All three men were physically well-developed, with large frames, showing unusual muscular strength and endurance, and differed, indeed, from those resurrected corpses whose fleshless figures, drawn by imaginative Chinese artists, we have known for years to be typical of our poor lost brothers--the opium-smoking millions of China.

For their work to-day, work that few men out of China would be capable of attempting, the three coolies were paid sevenpence each, out of which they found themselves, and had to pay as well one penny each for the hire of the chair.

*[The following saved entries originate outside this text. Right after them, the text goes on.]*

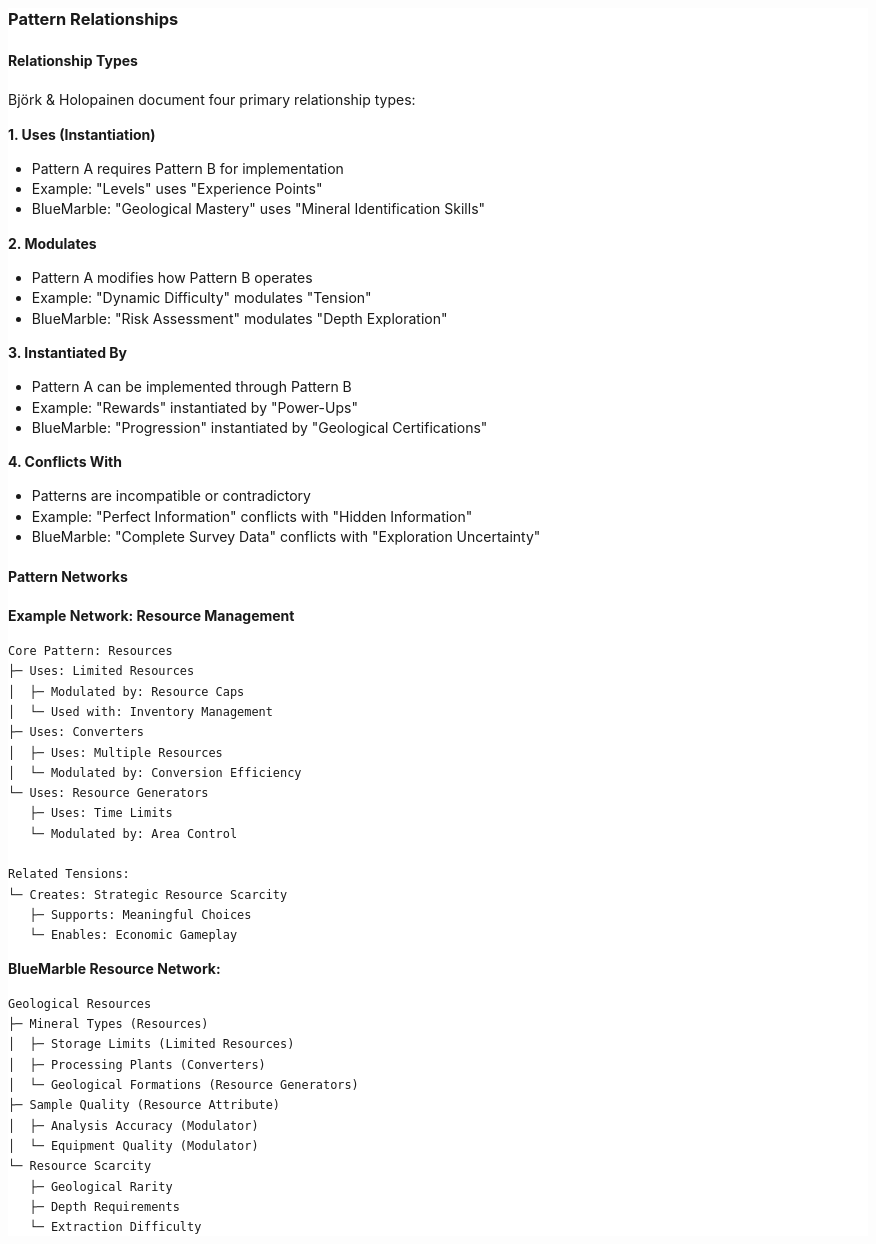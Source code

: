 ### Pattern Relationships

#### Relationship Types

Björk & Holopainen document four primary relationship types:

**1. Uses (Instantiation)**
- Pattern A requires Pattern B for implementation
- Example: "Levels" uses "Experience Points"
- BlueMarble: "Geological Mastery" uses "Mineral Identification Skills"

**2. Modulates**
- Pattern A modifies how Pattern B operates
- Example: "Dynamic Difficulty" modulates "Tension"
- BlueMarble: "Risk Assessment" modulates "Depth Exploration"

**3. Instantiated By**
- Pattern A can be implemented through Pattern B
- Example: "Rewards" instantiated by "Power-Ups"
- BlueMarble: "Progression" instantiated by "Geological Certifications"

**4. Conflicts With**
- Patterns are incompatible or contradictory
- Example: "Perfect Information" conflicts with "Hidden Information"
- BlueMarble: "Complete Survey Data" conflicts with "Exploration Uncertainty"

#### Pattern Networks

**Example Network: Resource Management**

```
Core Pattern: Resources
├─ Uses: Limited Resources
│  ├─ Modulated by: Resource Caps
│  └─ Used with: Inventory Management
├─ Uses: Converters
│  ├─ Uses: Multiple Resources
│  └─ Modulated by: Conversion Efficiency
└─ Uses: Resource Generators
   ├─ Uses: Time Limits
   └─ Modulated by: Area Control

Related Tensions:
└─ Creates: Strategic Resource Scarcity
   ├─ Supports: Meaningful Choices
   └─ Enables: Economic Gameplay
```

**BlueMarble Resource Network:**

```
Geological Resources
├─ Mineral Types (Resources)
│  ├─ Storage Limits (Limited Resources)
│  ├─ Processing Plants (Converters)
│  └─ Geological Formations (Resource Generators)
├─ Sample Quality (Resource Attribute)
│  ├─ Analysis Accuracy (Modulator)
│  └─ Equipment Quality (Modulator)
└─ Resource Scarcity
   ├─ Geological Rarity
   ├─ Depth Requirements
   └─ Extraction Difficulty
```
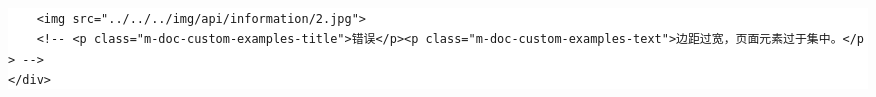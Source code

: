 		<img src="../../../img/api/information/2.jpg">
		<!-- <p class="m-doc-custom-examples-title">错误</p><p class="m-doc-custom-examples-text">边距过宽，页面元素过于集中。</p> -->
	</div>
</div>
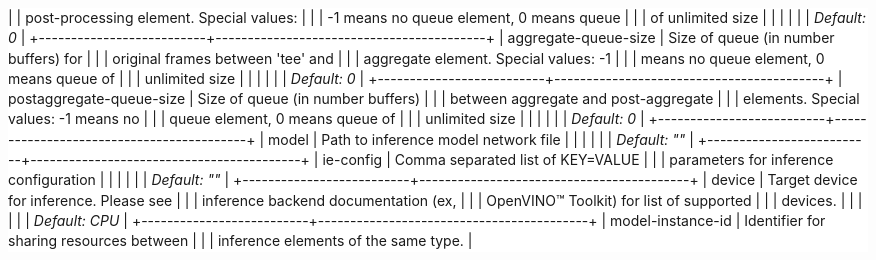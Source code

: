 |                          | post-processing element. Special values: |
|                          | -1 means no queue element, 0 means queue |
|                          | of unlimited size                        |
|                          |                                          |
|                          | *Default: 0*                             |
+--------------------------+------------------------------------------+
| aggregate-queue-size     | Size of queue (in number buffers) for    |
|                          | original frames between \'tee\' and      |
|                          | aggregate element. Special values: -1    |
|                          | means no queue element, 0 means queue of |
|                          | unlimited size                           |
|                          |                                          |
|                          | *Default: 0*                             |
+--------------------------+------------------------------------------+
| postaggregate-queue-size | Size of queue (in number buffers)        |
|                          | between aggregate and post-aggregate     |
|                          | elements. Special values: -1 means no    |
|                          | queue element, 0 means queue of          |
|                          | unlimited size                           |
|                          |                                          |
|                          | *Default: 0*                             |
+--------------------------+------------------------------------------+
| model                    | Path to inference model network file     |
|                          |                                          |
|                          | *Default: \"\"*                          |
+--------------------------+------------------------------------------+
| ie-config                | Comma separated list of KEY=VALUE        |
|                          | parameters for inference configuration   |
|                          |                                          |
|                          | *Default: \"\"*                          |
+--------------------------+------------------------------------------+
| device                   | Target device for inference. Please see  |
|                          | inference backend documentation (ex,     |
|                          | OpenVINO™ Toolkit) for list of supported |
|                          | devices.                                 |
|                          |                                          |
|                          | *Default: CPU*                           |
+--------------------------+------------------------------------------+
| model-instance-id        | Identifier for sharing resources between |
|                          | inference elements of the same type.     |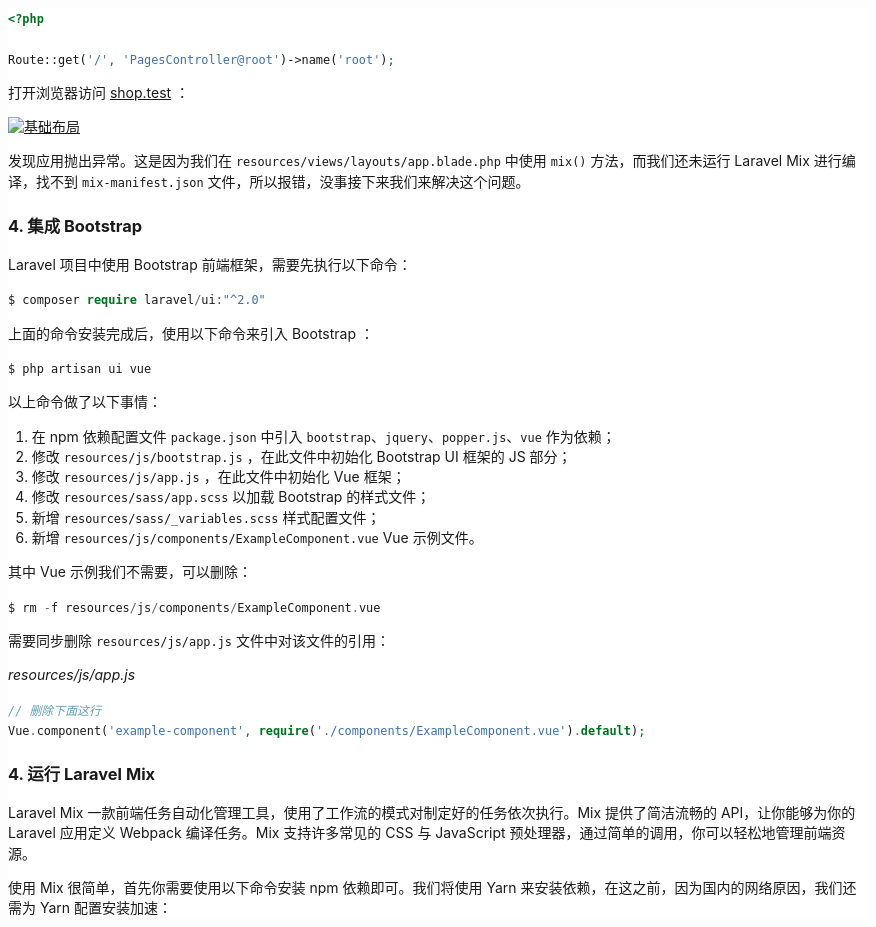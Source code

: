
 ```php
<?php

Route::get('/', 'PagesController@root')->name('root');
```

打开浏览器访问 [shop.test](http://shop.test/) ：



[![基础布局](https://cdn.learnku.com/uploads/images/201910/01/5320/ovCGI8PniI.png!large)](https://cdn.learnku.com/uploads/images/201910/01/5320/ovCGI8PniI.png!large)



发现应用抛出异常。这是因为我们在 `resources/views/layouts/app.blade.php` 中使用 `mix()` 方法，而我们还未运行 Laravel Mix 进行编译，找不到 `mix-manifest.json` 文件，所以报错，没事接下来我们来解决这个问题。

### 4. 集成 Bootstrap

Laravel 项目中使用 Bootstrap 前端框架，需要先执行以下命令：

```php
$ composer require laravel/ui:"^2.0"
```

上面的命令安装完成后，使用以下命令来引入 Bootstrap ：

```php
$ php artisan ui vue
```

以上命令做了以下事情：

1. 在 npm 依赖配置文件 `package.json` 中引入 `bootstrap`、`jquery`、`popper.js`、`vue` 作为依赖；
2. 修改 `resources/js/bootstrap.js` ，在此文件中初始化 Bootstrap UI 框架的 JS 部分；
3. 修改 `resources/js/app.js` ，在此文件中初始化 Vue 框架；
4. 修改 `resources/sass/app.scss` 以加载 Bootstrap 的样式文件；
5. 新增 `resources/sass/_variables.scss` 样式配置文件；
6. 新增 `resources/js/components/ExampleComponent.vue` Vue 示例文件。

其中 Vue 示例我们不需要，可以删除：

```php
$ rm -f resources/js/components/ExampleComponent.vue
```

需要同步删除 `resources/js/app.js` 文件中对该文件的引用：

*resources/js/app.js*

```php
// 删除下面这行
Vue.component('example-component', require('./components/ExampleComponent.vue').default);
```

### 4. 运行 Laravel Mix

Laravel Mix 一款前端任务自动化管理工具，使用了工作流的模式对制定好的任务依次执行。Mix 提供了简洁流畅的 API，让你能够为你的 Laravel 应用定义 Webpack 编译任务。Mix 支持许多常见的 CSS 与 JavaScript 预处理器，通过简单的调用，你可以轻松地管理前端资源。

使用 Mix 很简单，首先你需要使用以下命令安装 npm 依赖即可。我们将使用 Yarn 来安装依赖，在这之前，因为国内的网络原因，我们还需为 Yarn 配置安装加速：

On arriving at the inn in Tak-wan-hsien my estimable comrade, one of the six surviving converts of Suifu, indicated to me that his cash belt was empty--up the road he could not produce a single cash for me to give a beggar--and pointing in turn to the bag where I kept my silver, to the ceiling and to his heart, he conveyed to me the pious assurance that if I would give him some silver from the bag he would bring me back the true change, on his honour, so witness Heaven! I gave him two lumps of silver which I made him understand were worth 3420 cash; he went away, and after a suspicious absence returned quite gleefully with 3050 cash, the bank, no doubt, having detained the remainder pending the declaration of a bogus dividend.

But he also brought back with him what was better than cash, some nutritious maize-meal cakes, which proved a welcome change from the everlasting rice.